Abstract: As with many other fields, text-to-speech (TTS) has reached a new level with the recent advancements in Deep Learning. TTS is a seq2seq problem riddled with peculiarities and specific challenges. A three step approach is the modern solution: first, a sequence-to-sequence model align text and audio; second a feed-forward network predicts spectrogram from the text input and last, a vocoder model synthesizes the final waveform from the predicted spectrograms.
High-dimensional target space, non-bijective text-spectrograms correspondence, large discrepancy between input and target sequence length, student-teacher approach to avoid autoregression, very long output sequences ,slow inference speed and long training times (over 2 weeks), no explicit evaluation metric that correlates with perceived audio quality are some of the challenges of this problem.
During the course of this project we, together with other teams (e.g.

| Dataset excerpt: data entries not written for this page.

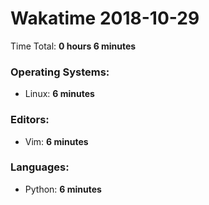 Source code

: # Wakatime 2018-10-29

Time Total: **0 hours 6 minutes**

### Operating Systems:
- Linux: **6 minutes** 

### Editors:
- Vim: **6 minutes** 

### Languages:
- Python: **6 minutes** 

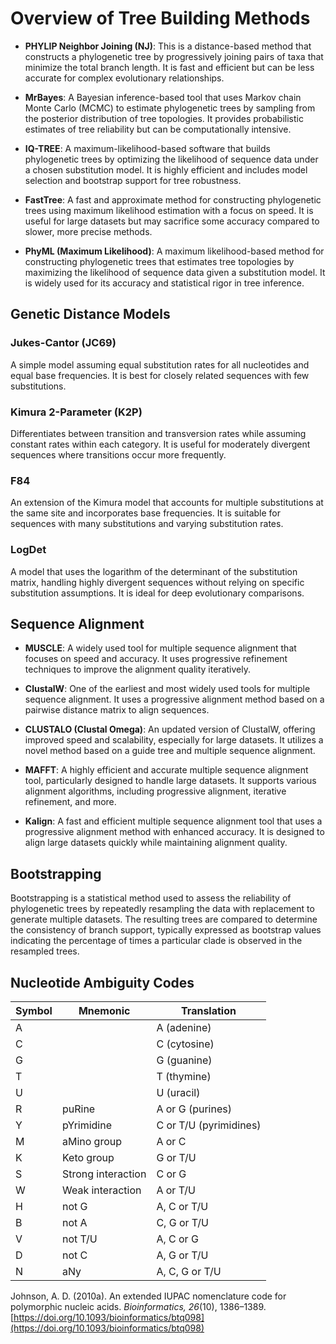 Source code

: # Overview of Tree Building Methods

- **PHYLIP Neighbor Joining (NJ)**: This is a distance-based method that constructs a phylogenetic tree by progressively joining pairs of taxa that minimize the total branch length. It is fast and efficient but can be less accurate for complex evolutionary relationships.

- **MrBayes**: A Bayesian inference-based tool that uses Markov chain Monte Carlo (MCMC) to estimate phylogenetic trees by sampling from the posterior distribution of tree topologies. It provides probabilistic estimates of tree reliability but can be computationally intensive.

- **IQ-TREE**: A maximum-likelihood-based software that builds phylogenetic trees by optimizing the likelihood of sequence data under a chosen substitution model. It is highly efficient and includes model selection and bootstrap support for tree robustness.

- **FastTree**: A fast and approximate method for constructing phylogenetic trees using maximum likelihood estimation with a focus on speed. It is useful for large datasets but may sacrifice some accuracy compared to slower, more precise methods.

- **PhyML (Maximum Likelihood)**: A maximum likelihood-based method for constructing phylogenetic trees that estimates tree topologies by maximizing the likelihood of sequence data given a substitution model. It is widely used for its accuracy and statistical rigor in tree inference.

## Genetic Distance Models

### Jukes-Cantor (JC69)
A simple model assuming equal substitution rates for all nucleotides and equal base frequencies. It is best for closely related sequences with few substitutions.

### Kimura 2-Parameter (K2P)
Differentiates between transition and transversion rates while assuming constant rates within each category. It is useful for moderately divergent sequences where transitions occur more frequently.

### F84
An extension of the Kimura model that accounts for multiple substitutions at the same site and incorporates base frequencies. It is suitable for sequences with many substitutions and varying substitution rates.

### LogDet
A model that uses the logarithm of the determinant of the substitution matrix, handling highly divergent sequences without relying on specific substitution assumptions. It is ideal for deep evolutionary comparisons.

## Sequence Alignment

- **MUSCLE**: A widely used tool for multiple sequence alignment that focuses on speed and accuracy. It uses progressive refinement techniques to improve the alignment quality iteratively.

- **ClustalW**: One of the earliest and most widely used tools for multiple sequence alignment. It uses a progressive alignment method based on a pairwise distance matrix to align sequences.

- **CLUSTALO (Clustal Omega)**: An updated version of ClustalW, offering improved speed and scalability, especially for large datasets. It utilizes a novel method based on a guide tree and multiple sequence alignment.

- **MAFFT**: A highly efficient and accurate multiple sequence alignment tool, particularly designed to handle large datasets. It supports various alignment algorithms, including progressive alignment, iterative refinement, and more.

- **Kalign**: A fast and efficient multiple sequence alignment tool that uses a progressive alignment method with enhanced accuracy. It is designed to align large datasets quickly while maintaining alignment quality.



## Bootstrapping

Bootstrapping is a statistical method used to assess the reliability of phylogenetic trees by repeatedly resampling the data with replacement to generate multiple datasets. The resulting trees are compared to determine the consistency of branch support, typically expressed as bootstrap values indicating the percentage of times a particular clade is observed in the resampled trees.





## Nucleotide Ambiguity Codes

| Symbol 	|  Mnemonic     		| Translation             		|
| ------------	| --------------------------	| ---------------------------------	|
|   A	 	| 				| A (adenine)                      |
|   C	 	| 				| C (cytosine)                    	|
|   G	 	| 				| G (guanine)                     	|
|   T	 	|				| T (thymine)                      	|
|   U	 	| 				| U (uracil)	                      	|
|   R	 	| puRine			| A or G (purines)        	|
|   Y	 	| pYrimidine		| C or T/U (pyrimidines)  	|
|   M	 	| aMino group		| A or C                  		|
|   K	 	| Keto group		| G or T/U                		|
|   S	 	| Strong interaction	| C or G                  		|
|   W	 	| Weak interaction	|  A or T/U                		|
|   H	 	| not G			| A, C or T/U             		|
|   B	 	| not A			| C, G or T/U             		|
|   V	 	| not T/U			| A, C or G               		|
|   D	 	| not C			| A, G or T/U             		|
|   N	 	| aNy				| A, C, G or T/U		    	|

Johnson, A. D. (2010a). An extended IUPAC nomenclature code for polymorphic nucleic acids. *Bioinformatics, 26*(10), 1386–1389. [https://doi.org/10.1093/bioinformatics/btq098](https://doi.org/10.1093/bioinformatics/btq098)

Mozilla), have tackled many of these issues and successfully trained the current state-of-the art architectures such as Tacotron and Transformer-based models as well as developed their feed-forward counterparts and made all of it available open source.
Using these models, we created the first brand voice for Axel Springer, which now allows for audio content on the news website.
Bio: Francesco received his MS degree in Computational Mathematics in 2017 from the Department of Mathematics at the Technical University of Berlin. After a research experience in Bayesian machine learning, he pivoted into deep learning with generative models and computer vision. In his current position as a machine learning research engineer, he works on NLP and speech synthesis and has presented and authored a few open source projects related to these topics.